I truly believe that 'Going Native' is one of the most important American novels to be written in the last 30 years, at least. It is, as Mutt indicates, a travesty that almost no one has even heard of it, let alone read it. After I read it I remember telling Mutt, in a burst of enthusiasm (but not exaggeration), that if I were ever to teach a course on American culture & society at the turn of the 21st century, 'Going Native' would definitely be on the required reading list.
As Mutt hinted at in his post, the novel presents a very disturbing, even harrowing, portrait of a culture on the brink of moral and spiritual collapse. Dostoevsky wrote in The Brothers Karamazov, "if God does not exist, all things are permissible," and Wright's novel can almost be read as a wild, chaotic case study of this concept.
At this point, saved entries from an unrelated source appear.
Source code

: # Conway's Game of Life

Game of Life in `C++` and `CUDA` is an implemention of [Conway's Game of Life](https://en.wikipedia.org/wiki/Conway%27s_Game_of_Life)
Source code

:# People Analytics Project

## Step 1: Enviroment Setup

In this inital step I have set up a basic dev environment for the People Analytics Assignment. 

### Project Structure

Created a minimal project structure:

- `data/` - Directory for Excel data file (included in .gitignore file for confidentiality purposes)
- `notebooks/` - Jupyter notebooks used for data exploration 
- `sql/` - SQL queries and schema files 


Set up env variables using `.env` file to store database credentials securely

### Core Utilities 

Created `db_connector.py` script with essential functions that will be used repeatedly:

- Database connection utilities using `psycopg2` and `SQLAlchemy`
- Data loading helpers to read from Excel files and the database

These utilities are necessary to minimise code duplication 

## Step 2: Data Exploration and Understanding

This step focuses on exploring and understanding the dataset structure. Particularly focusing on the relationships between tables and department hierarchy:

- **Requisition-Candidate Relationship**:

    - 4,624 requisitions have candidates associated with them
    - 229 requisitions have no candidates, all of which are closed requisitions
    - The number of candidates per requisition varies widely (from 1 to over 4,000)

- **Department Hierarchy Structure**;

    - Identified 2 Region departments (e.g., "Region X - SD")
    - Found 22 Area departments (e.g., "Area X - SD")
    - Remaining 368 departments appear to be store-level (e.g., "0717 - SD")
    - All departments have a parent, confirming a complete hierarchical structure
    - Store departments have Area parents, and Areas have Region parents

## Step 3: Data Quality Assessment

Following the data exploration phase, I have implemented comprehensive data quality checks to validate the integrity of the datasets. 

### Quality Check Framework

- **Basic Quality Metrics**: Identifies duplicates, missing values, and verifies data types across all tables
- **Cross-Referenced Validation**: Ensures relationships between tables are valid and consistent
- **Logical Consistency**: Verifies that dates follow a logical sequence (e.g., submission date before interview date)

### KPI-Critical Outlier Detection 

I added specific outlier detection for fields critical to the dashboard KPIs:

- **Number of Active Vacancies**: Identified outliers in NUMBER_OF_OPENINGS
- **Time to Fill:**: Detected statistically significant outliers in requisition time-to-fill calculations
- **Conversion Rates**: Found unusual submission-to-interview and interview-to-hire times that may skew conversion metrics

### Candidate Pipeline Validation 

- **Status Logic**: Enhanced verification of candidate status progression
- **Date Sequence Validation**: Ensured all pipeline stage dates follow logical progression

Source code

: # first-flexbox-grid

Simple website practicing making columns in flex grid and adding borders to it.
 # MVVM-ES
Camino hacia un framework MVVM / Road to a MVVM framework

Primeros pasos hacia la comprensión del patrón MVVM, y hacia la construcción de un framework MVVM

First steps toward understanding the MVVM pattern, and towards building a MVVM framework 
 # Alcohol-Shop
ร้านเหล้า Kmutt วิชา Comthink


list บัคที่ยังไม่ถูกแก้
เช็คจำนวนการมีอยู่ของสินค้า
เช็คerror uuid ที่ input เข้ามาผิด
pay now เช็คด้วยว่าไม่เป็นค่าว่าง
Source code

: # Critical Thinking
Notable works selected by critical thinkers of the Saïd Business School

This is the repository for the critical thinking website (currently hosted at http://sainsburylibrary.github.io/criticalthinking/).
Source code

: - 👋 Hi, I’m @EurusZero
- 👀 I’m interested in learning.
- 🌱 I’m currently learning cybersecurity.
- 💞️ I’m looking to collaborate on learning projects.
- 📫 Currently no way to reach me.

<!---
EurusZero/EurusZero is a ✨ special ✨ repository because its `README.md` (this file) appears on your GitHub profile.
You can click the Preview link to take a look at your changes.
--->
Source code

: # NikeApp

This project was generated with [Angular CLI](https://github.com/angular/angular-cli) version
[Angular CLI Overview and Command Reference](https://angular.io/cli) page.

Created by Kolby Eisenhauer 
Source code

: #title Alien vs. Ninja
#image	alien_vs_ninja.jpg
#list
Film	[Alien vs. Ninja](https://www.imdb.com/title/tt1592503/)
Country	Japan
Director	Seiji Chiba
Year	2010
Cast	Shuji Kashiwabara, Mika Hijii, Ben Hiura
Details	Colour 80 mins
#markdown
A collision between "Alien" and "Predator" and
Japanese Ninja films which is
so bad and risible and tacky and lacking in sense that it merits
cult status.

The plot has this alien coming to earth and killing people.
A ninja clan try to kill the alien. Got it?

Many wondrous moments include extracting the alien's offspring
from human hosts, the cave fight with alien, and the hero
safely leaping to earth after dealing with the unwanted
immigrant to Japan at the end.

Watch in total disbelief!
Wright's ghost-like psychopath Wiley drifts through the backroads, interstates and pleasure palaces of America with chilling nonchalance and indifference, leaving a trail of blood in his wake. And yet, we only see him on the periphery of the story -- the real meat of this powerful funhouse-ride of a novel are the stories of the characters whose lives, unfortunately, happen to intersect with his. Each life Wright presents to us is more bizarre and twisted and lonely than the next, and we get the feeling as we inhabit their minds for a chapter that everyone is lost, everyone is unfulfilled, and no one is destined for a happy ending. Wiley seems like nothing more than a symbol for an absurd, unfeeling universe, a wraith through which the empty winds of spiritual desolation blow and moan. Wright could have left it there and still would have written one of the most forceful and chilling novels of the last several decades. But in his last chapter, he peels the curtain back a bit and gives us more of a glimpse of who this man is, and though his rampage and his motivations remain a mystery, we at least get the feeling that there's more to his story than meets the eye.
Wright is truly a writer of extraordinary talents, and though his subject matter can be disturbing and brutally frank, his precise prose and keen insight into the spiritual chaos of our time make his work well worth reading and pondering.